Molta e supplementare confusione in merito è stata diffusa da un altro che si piccava di conoscere tali problemi, alludiamo a Giuseppe Stalin, per il quale - udite, udite! - “con la scomparsa della produzione mercantile scompariranno sia il valore che la legge del valore” e addirittura nel comunismo “la quantità di lavoro impiegata per la produzione dei prodotti, non si misurerà per via traverse, non tramite il valore e le sue forme, come accade nella produzione mercantile, ma direttamente e immediatamente con la quantità di tempo, con il numero delle ore impiegate nella produzione dei prodotti” (3), dal che si ricava che, tutto all'opposto di Marx: a) nel socialismo il valore non conta; b) conta invece nel comunismo!!! Il valore infatti, per Marx, non si riduce al meccanismo della sua affermazione diretto o indiretto, ma proprio nella “quantità di tempo impiegato nella produzione”, non si riduce al fatto che viene espresso in prezzo e così via, ma al fatto che esiste materialmente “un tempo di lavoro socialmente necessario”. Per noi tutto all'opposto si deve concludere con Marx: a) “il tempo di lavoro socialmente necessario” è in azione nel socialismo nella sfera del piano di produzione e nella ripartizione. Proprio questo fatto distruggerà gli schemi della riproduzione capitalistica, in quanto lo scambio di equivalenti sul terreno del reddito impedirà la valorizzazione e l'accumulazione: alla riproduzione del lavoro sotto forma di capitale succederà l'allargamento, lo sviluppo “lineare” delle forze produttive come conseguenza non dello sfruttamento della forza lavoro, sia sotto forma di plusvalore assoluto e relativo che di calcolo economico sul capitale costante, ecc. ecc. ma per Marx dello “sviluppo generale” degli individui: dopo di che se si vuole a qualcuno dare l'epiteto di idealista e campato in aria o di “piazzista del trotzkismo” ci si rivolga a Carlo Marx, via Critica del Programma di Ghota. b) nel comunismo il valore è scomparso sebbene non nel senso che scompare il lavoro, ma nel senso che dominerà un'economia dei bisogni in una società in cui i beni esistono in quantità proporzionale ai bisogni. Che le su citate sciocchezze fossero preventivate tra un massacro e l'altro di militanti e, nel quadro generale dei “meriti”, figurino come un effetto dell'idea fissa del “socialismo mercantile”, ben poco o nulla rileva un volta scritte queste eresie del marxismo.

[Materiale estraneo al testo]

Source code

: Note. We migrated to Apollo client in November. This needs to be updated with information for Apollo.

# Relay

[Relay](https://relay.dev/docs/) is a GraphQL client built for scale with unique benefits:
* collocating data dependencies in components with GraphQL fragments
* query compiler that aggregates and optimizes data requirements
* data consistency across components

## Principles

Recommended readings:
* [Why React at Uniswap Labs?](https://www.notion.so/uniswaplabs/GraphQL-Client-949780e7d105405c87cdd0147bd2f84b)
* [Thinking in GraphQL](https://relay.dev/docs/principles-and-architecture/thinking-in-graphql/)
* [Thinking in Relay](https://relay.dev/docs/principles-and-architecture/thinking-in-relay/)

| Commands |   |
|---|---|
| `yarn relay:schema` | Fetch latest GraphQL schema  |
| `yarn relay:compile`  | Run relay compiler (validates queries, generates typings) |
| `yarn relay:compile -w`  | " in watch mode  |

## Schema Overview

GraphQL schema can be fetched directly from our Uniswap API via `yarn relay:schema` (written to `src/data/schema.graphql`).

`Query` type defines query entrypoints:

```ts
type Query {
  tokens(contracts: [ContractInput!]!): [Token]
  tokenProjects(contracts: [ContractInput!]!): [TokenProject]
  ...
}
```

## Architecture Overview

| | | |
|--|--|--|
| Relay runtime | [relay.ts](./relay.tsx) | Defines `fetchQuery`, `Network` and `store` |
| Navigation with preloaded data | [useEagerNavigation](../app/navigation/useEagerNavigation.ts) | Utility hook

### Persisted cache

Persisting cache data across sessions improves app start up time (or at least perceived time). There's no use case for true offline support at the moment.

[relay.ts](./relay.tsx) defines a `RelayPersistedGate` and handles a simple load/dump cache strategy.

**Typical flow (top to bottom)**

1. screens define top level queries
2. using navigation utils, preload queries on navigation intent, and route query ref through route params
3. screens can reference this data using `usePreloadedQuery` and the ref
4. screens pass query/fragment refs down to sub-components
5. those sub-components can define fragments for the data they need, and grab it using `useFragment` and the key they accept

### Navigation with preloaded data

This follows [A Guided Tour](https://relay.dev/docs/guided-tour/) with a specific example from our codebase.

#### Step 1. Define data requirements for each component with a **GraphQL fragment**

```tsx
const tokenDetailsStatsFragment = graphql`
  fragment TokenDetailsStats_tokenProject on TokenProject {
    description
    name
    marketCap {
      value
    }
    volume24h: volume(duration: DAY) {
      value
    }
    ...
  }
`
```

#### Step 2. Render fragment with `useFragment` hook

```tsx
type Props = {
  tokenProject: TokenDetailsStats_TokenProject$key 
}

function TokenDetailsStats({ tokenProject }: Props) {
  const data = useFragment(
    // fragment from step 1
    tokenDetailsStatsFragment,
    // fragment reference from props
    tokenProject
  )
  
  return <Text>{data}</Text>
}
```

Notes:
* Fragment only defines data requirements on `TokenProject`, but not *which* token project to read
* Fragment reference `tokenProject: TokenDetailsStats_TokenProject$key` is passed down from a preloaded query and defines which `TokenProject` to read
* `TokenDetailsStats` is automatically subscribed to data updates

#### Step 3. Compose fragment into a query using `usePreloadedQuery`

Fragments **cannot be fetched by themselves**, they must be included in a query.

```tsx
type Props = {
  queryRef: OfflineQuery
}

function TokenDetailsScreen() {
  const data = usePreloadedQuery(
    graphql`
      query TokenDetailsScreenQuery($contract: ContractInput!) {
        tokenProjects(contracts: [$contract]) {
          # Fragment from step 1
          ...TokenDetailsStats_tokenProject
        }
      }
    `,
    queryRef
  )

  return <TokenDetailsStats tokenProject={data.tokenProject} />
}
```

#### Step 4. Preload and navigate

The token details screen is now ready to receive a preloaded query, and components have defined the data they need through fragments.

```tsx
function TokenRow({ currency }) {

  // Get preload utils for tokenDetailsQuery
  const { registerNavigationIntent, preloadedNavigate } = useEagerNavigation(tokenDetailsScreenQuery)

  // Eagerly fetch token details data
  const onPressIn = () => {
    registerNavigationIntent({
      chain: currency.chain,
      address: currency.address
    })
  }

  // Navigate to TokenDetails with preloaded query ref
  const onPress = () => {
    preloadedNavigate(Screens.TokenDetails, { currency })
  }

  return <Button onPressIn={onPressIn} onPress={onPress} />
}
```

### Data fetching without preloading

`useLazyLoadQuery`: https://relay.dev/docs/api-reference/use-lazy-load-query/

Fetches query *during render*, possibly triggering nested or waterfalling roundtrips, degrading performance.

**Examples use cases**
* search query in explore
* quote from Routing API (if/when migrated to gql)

In quanto poi a confusione se ne diffonde a piene mani in merito alle annose dispute degli economisti sovietici, poiché da taluno si solleva stupore e si tendono le orecchie al “nuovo” che va accadendo in Russia: circa la “redditività” la rivalutazione delle categorie del profitto, della domanda e offerta, ecc., ecc. Nulla abbiamo da sollevare in merito alla riemergenza di un capitalismo “classico” nelle campagne (legge sulle SMT) in grado di costituire un appesantimento della pressione delle strutture economiche mercantili che, come ammesso da Stalin (4) da sempre hanno costretto allo scambio di merci l'industria di Stato.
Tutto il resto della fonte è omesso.